Spark ETL: Using Either to handle invalid data

Senario
Usually when we use spark to import data from external system, we want to report to client how many rows we have imported successfully, how many invalid rows in the origin input.

Solution: Using Scala Either
When we use map to parse the data, we can use Scala Either: left will contain the invalid data and its error message, right will contain valid data which will be processed and stored later.

SparkService
Here we use dataSet.rdd.map not dataSet.map.

If we tried to call dataSet.map and use Either, it will fail with exception:
java.lang.NoClassDefFoundError: no Java class corresponding to Product with Serializable with scala.util.Either[(String, String),xx.EventModel] found

This seems because in current latest scala http://www.scala-lang.org/api/2.11.x/index.html#scala.util.Either, Either doesn't implements:

Serializable traitsealed abstract class Either[+A, +B] extends AnyRef

In future 2.12 http://www.scala-lang.org/api/2.12.x/scala/util/Either.html, it does:
sealed abstract class Either[+A, +B] extends Product with Serializable

In order to use java 8 types such as Optional, java.time in rest api, use jackson-datatype-jdk8 and jackson-datatype-jsr310.

To use scala case class with Jackson: add @BeanProperty to the field.
Check jackson related tips.
Please check Using Lombok to Simplify the Code for SpringContextBridge implementation.
@Service
@transient lazy val logger = LoggerFactory.getLogger(getClass)
def save(csvFile: String): DataImportResult = {
  val startDate = ZonedDateTime.now
  val spark = SpringContextBridge.getBean(classOf[SparkSession])
  val csvInput = spark.read
    .option("header", "true")
    .option("inferschema", false)
    .option("ignoreLeadingWhiteSpace", true)
    .option("ignoreTrailingWhiteSpace ", true)
    .csv(csvFile)

  val newRdd = csvInput.rdd
    .map { row =>
      try {
        val event = new EventModel()
        event.setId(row.getString(0))
        event.setEventDate(Util.ParseDate(row.getString(1)))
        // ...
        event.setUpdateDate(new Date())
        Right(event)
      } catch {
        case e: Throwable => Left(row.toSeq.map({ _.toString() }).toString(), e.getMessage)
      }
    }
  newRdd.cache()
  val failedRdd = newRdd.map(_.left).filter(_.e.isLeft).map(_.get)
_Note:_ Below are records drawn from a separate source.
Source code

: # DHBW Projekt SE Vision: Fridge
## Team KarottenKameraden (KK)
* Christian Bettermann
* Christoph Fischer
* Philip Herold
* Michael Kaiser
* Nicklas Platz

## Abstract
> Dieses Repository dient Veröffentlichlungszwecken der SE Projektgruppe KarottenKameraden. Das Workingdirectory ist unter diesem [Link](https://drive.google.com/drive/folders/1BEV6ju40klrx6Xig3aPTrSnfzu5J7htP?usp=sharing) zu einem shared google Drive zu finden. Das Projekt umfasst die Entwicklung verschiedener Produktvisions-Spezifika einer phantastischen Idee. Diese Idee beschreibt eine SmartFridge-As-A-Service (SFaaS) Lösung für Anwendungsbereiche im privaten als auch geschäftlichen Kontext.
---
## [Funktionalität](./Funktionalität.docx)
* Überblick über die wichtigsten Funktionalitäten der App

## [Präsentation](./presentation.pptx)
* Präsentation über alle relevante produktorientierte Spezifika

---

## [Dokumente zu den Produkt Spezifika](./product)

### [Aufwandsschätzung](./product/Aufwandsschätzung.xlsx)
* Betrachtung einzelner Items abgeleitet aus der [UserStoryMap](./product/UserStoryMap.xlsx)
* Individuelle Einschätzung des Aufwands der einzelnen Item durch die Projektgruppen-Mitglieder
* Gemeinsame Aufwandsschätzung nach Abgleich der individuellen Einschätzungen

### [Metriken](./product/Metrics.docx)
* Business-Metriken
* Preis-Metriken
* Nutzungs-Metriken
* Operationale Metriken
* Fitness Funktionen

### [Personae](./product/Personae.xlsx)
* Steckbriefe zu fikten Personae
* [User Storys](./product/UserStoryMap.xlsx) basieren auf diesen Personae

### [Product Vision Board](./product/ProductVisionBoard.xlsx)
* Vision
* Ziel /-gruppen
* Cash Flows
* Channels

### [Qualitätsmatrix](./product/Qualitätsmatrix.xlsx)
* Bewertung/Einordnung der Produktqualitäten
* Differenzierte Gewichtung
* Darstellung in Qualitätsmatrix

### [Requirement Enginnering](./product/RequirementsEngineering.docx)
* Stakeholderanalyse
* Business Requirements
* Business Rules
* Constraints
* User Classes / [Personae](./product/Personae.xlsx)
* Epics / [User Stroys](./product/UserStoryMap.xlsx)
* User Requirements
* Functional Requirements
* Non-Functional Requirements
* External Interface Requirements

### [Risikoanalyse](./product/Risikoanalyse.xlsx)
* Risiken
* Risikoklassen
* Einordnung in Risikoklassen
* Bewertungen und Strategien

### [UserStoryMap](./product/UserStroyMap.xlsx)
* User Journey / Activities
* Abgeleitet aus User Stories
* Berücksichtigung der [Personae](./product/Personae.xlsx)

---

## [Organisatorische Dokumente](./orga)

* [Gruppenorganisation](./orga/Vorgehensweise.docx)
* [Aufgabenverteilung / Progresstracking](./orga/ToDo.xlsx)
  val failedCount = failedRdd.count()
  val errorData = failedRdd.take(10)
  val successRdd = newRdd.map(_.right).filter(_.e.isRight).map(_.get);
  successRdd.cache
  successRdd //... other process
  .foreachPartition { it =>
   {
     val repo = SpringContextBridge.getBean(classOf[EventRepo])
     it.grouped(1000).foreach { x => repo.saveWithoutCommit(x.toIterable.asJava) }
   }
  }

  SpringContextBridge.getBean(classOf[EventRepo]).hardCommit()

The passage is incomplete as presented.